Over last weekend I spent most of my time on two ride-alongs, one with the Chapel Hill Fire Department and the other with the Chapel Hill Police Department. Below are just some of the thoughts I had during these experiences.
Paperwork and Free time: Police and Fire departments aren’t the action filled professions that people often think they are. Firefighters experience a lot of downtime in their day to day shifts. Which is a good thing because that means less fires and injuries. And firefighters do a good job of filling their time with exercise, training, and record keeping, but there is still A LOT OF DOWNTIME during the day. And a fire station is essentially a small college dormitory, consequently creating the feel of a college dormitory dynamic between the firefighters.
For police you know that paperwork is part of the job, but you don’t really realize how much paperwork is part of the job until you experience it. I would say that 60% of my ride-along was experiencing paperwork being done. For every stop or citizen interaction that was made, the duration of that interaction probably meant at least an equal amount of time of paperwork being done.
Power of the Street Level Bureaucrat: In class we talked a lot about the amount of discretion that street level bureaucrats have in their jobs and how it effects a citizen’s perspective on their government. I don’t want to go into too much detail about my experiences on this topic, but the amount of discretion that street level bureaucrats have is immense and at times made me feel uncomfortable to experience. But at the same time this topic isn’t black and white where less discretion leads to better outcomes for citizens. I just thought it was worth mentioning that we give our police a lot of responsibility, power, and discretion to carry out our laws and keep us safe.

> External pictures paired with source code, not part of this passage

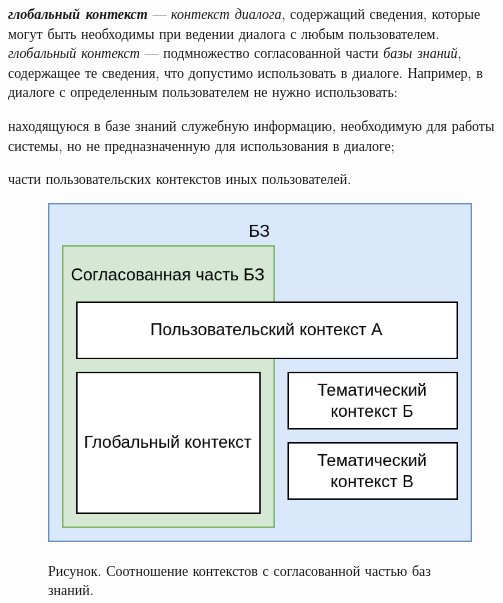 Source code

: \textbf{\textit{глобальный контекст}} --- \textit{контекст диалога}, содержащий сведения, которые могут быть необходимы при ведении диалога с любым пользователем.
    \textit{глобальный контекст} --- подмножество согласованной части \textit{базы знаний}, содержащее те сведения, что допустимо использовать в диалоге.
Например, в диалоге с определенным пользователем не нужно использовать:
\begin{textitemize}
    \item находящуюся в базе знаний служебную информацию, необходимую для работы системы, но не предназначенную для использования в диалоге;
    \item части пользовательских контекстов иных пользователей.
\end{textitemize}

\begin{figure}[H]
    \caption{Рисунок. Соотношение контекстов с согласованной частью баз знаний.}
    \includegraphics[scale=0.3]{images/part4/chapter_nl_interfaces/context_in_KB}
    \label{fig:context_in_KB}
\end{figure}

\begin{SCn}

    \begin{scnindent}
        \begin{scneqtoset}
        \end{scneqtoset}
    \end{scnindent}

\end{SCn}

Same Administration, Different Worlds: This is a memo to anyone interested in becoming a municipal manager one day. Police and Fire department cultures are different than what you will manage with other departments. They have their own set of shared assumptions that come with the nature of their jobs. Your influence over a cultural change with police and fire could be very difficult if near impossible given how different their jobs are from other municipal departments.